= TASK INSTRUCTIONS =
Please copy every line from the following entries in which the word "tokens" appears.
━━ EXERCISE INPUTS ━━
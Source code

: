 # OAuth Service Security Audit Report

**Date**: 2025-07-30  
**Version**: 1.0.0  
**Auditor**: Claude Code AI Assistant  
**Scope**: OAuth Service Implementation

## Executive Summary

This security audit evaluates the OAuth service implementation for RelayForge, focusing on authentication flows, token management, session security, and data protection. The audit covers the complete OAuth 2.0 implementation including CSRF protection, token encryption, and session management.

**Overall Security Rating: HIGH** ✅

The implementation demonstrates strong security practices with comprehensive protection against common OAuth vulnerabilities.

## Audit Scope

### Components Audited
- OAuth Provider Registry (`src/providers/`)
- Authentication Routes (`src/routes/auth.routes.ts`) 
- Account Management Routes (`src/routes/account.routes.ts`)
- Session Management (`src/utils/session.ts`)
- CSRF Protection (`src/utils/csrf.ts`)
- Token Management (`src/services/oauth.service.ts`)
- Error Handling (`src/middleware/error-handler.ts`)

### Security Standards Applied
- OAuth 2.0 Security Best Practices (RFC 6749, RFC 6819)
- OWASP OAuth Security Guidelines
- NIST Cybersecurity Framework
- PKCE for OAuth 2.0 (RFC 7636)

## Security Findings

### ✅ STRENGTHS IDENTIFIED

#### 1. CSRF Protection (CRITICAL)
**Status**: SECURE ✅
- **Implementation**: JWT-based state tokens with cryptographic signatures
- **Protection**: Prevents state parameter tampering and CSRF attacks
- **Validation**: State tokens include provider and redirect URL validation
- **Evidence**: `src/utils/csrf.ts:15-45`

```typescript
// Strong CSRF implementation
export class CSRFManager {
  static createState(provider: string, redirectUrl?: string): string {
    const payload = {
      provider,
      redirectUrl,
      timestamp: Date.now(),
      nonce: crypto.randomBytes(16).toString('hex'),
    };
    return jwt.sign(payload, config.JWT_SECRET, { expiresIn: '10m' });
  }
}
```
━━━
= TASK SOLUTION =
- **Implementation**: JWT-based state tokens with cryptographic signatures
- **Validation**: State tokens include provider and redirect URL validation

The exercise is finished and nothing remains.